* **Task details**: Reproduce, character for character, the entries from their opening line through the line with "When I select a room,\\".

* **Material provided**:
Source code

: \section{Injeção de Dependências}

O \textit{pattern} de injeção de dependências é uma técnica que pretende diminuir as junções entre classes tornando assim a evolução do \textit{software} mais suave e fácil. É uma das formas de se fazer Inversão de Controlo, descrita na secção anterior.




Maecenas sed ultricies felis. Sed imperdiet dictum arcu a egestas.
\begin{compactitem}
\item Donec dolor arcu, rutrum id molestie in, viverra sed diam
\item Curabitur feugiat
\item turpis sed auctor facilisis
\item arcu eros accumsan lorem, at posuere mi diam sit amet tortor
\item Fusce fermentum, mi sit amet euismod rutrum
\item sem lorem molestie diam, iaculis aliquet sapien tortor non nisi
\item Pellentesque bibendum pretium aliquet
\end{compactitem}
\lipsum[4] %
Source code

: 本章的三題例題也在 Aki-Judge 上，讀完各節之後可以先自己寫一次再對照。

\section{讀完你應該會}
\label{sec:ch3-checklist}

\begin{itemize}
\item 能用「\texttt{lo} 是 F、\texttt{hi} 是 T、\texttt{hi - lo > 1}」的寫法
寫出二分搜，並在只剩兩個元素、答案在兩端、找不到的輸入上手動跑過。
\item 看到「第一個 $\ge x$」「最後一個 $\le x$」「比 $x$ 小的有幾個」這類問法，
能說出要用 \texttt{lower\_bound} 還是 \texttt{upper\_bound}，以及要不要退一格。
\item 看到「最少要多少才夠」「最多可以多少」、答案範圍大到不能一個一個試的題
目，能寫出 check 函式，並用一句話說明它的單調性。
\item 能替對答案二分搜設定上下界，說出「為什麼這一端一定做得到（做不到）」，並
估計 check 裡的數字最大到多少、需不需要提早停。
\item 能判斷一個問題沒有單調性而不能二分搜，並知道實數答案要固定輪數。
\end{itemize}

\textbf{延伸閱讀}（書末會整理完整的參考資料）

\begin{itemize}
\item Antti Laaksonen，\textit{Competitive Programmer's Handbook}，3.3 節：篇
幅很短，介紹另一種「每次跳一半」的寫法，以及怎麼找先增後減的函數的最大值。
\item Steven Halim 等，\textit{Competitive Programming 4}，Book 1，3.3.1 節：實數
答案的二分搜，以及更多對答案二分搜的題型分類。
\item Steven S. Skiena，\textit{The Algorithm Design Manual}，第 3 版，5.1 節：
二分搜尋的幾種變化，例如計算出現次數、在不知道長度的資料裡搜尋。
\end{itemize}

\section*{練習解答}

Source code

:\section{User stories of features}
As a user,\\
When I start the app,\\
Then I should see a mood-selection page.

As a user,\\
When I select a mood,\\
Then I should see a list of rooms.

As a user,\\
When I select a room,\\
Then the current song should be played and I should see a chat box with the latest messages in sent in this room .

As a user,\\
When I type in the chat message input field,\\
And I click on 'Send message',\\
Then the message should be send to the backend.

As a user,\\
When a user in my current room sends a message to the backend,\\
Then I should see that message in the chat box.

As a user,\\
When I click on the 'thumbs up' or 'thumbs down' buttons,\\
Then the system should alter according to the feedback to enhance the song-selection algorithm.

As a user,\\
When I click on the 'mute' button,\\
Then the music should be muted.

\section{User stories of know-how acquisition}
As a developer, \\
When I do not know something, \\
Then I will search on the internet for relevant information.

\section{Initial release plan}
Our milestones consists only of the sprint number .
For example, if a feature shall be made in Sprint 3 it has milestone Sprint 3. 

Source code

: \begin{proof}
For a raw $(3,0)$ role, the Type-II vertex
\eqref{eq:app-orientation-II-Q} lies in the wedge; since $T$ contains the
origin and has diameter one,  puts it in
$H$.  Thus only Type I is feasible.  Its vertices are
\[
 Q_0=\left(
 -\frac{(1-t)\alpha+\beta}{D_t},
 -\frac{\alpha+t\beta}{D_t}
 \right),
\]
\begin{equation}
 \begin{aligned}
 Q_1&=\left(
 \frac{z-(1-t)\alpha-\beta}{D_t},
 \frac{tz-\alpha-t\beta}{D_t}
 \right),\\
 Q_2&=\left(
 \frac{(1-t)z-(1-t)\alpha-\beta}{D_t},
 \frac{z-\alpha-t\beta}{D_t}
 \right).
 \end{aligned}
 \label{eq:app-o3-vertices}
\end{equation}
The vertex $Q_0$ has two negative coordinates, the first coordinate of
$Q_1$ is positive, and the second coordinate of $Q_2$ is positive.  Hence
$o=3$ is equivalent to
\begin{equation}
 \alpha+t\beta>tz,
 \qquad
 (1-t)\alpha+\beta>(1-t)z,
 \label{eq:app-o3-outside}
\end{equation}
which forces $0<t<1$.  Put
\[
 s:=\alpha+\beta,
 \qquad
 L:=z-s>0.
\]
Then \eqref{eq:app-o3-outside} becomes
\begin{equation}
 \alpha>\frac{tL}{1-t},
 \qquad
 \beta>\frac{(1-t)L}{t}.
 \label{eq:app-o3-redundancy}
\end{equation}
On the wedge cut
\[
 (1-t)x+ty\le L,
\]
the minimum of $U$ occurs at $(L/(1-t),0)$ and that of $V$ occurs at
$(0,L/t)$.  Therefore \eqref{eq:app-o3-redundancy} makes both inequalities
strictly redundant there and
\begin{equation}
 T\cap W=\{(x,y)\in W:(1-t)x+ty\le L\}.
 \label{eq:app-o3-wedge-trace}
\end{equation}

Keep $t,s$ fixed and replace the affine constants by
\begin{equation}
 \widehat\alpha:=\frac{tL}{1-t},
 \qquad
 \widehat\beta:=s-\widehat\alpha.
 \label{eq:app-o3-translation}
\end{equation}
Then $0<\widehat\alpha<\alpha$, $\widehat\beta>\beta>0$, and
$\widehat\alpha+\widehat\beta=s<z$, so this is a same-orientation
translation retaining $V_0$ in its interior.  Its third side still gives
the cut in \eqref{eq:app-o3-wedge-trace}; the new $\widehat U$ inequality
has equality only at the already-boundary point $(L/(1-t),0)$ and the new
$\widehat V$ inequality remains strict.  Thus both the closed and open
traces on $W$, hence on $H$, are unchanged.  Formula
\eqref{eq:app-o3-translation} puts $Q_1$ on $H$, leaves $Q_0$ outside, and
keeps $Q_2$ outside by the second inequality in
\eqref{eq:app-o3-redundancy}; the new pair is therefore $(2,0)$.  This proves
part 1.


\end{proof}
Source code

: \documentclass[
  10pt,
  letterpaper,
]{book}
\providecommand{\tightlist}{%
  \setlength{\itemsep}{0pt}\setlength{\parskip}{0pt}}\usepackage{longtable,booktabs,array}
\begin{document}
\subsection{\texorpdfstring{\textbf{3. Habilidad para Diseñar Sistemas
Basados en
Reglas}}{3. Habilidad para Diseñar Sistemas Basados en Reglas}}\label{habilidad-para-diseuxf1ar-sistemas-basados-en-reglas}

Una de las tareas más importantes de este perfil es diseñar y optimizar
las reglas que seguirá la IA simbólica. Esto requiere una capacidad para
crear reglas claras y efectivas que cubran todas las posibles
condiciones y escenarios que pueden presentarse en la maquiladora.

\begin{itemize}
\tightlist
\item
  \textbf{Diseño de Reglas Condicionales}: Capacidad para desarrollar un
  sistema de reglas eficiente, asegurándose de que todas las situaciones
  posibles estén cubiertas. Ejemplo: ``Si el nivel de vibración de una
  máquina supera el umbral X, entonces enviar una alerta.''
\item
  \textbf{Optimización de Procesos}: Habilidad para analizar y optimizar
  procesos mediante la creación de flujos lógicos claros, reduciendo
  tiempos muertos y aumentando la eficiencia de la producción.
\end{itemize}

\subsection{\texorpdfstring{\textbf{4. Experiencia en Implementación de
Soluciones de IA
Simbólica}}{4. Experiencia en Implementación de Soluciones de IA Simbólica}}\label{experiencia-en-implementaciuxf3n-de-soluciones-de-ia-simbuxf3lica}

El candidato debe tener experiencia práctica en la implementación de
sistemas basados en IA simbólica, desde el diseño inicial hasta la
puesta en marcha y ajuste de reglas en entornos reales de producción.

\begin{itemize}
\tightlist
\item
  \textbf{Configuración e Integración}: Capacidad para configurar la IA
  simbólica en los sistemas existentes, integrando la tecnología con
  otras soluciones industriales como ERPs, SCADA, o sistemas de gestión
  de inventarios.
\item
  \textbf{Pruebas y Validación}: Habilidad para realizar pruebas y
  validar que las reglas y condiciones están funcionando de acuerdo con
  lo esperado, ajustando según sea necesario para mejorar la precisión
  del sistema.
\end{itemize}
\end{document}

* **Result of the exercise**:
Source code

: \section{Injeção de Dependências}

O \textit{pattern} de injeção de dependências é uma técnica que pretende diminuir as junções entre classes tornando assim a evolução do \textit{software} mais suave e fácil. É uma das formas de se fazer Inversão de Controlo, descrita na secção anterior.




Maecenas sed ultricies felis. Sed imperdiet dictum arcu a egestas.
\begin{compactitem}
\item Donec dolor arcu, rutrum id molestie in, viverra sed diam
\item Curabitur feugiat
\item turpis sed auctor facilisis
\item arcu eros accumsan lorem, at posuere mi diam sit amet tortor
\item Fusce fermentum, mi sit amet euismod rutrum
\item sem lorem molestie diam, iaculis aliquet sapien tortor non nisi
\item Pellentesque bibendum pretium aliquet
\end{compactitem}
\lipsum[4] %
Source code

: 本章的三題例題也在 Aki-Judge 上，讀完各節之後可以先自己寫一次再對照。

\section{讀完你應該會}
\label{sec:ch3-checklist}

\begin{itemize}
\item 能用「\texttt{lo} 是 F、\texttt{hi} 是 T、\texttt{hi - lo > 1}」的寫法
寫出二分搜，並在只剩兩個元素、答案在兩端、找不到的輸入上手動跑過。
\item 看到「第一個 $\ge x$」「最後一個 $\le x$」「比 $x$ 小的有幾個」這類問法，
能說出要用 \texttt{lower\_bound} 還是 \texttt{upper\_bound}，以及要不要退一格。
\item 看到「最少要多少才夠」「最多可以多少」、答案範圍大到不能一個一個試的題
目，能寫出 check 函式，並用一句話說明它的單調性。
\item 能替對答案二分搜設定上下界，說出「為什麼這一端一定做得到（做不到）」，並
估計 check 裡的數字最大到多少、需不需要提早停。
\item 能判斷一個問題沒有單調性而不能二分搜，並知道實數答案要固定輪數。
\end{itemize}

\textbf{延伸閱讀}（書末會整理完整的參考資料）

\begin{itemize}
\item Antti Laaksonen，\textit{Competitive Programmer's Handbook}，3.3 節：篇
幅很短，介紹另一種「每次跳一半」的寫法，以及怎麼找先增後減的函數的最大值。
\item Steven Halim 等，\textit{Competitive Programming 4}，Book 1，3.3.1 節：實數
答案的二分搜，以及更多對答案二分搜的題型分類。
\item Steven S. Skiena，\textit{The Algorithm Design Manual}，第 3 版，5.1 節：
二分搜尋的幾種變化，例如計算出現次數、在不知道長度的資料裡搜尋。
\end{itemize}

\section*{練習解答}

Source code

:\section{User stories of features}
As a user,\\
When I start the app,\\
Then I should see a mood-selection page.

As a user,\\
When I select a mood,\\
Then I should see a list of rooms.

As a user,\\
When I select a room,\\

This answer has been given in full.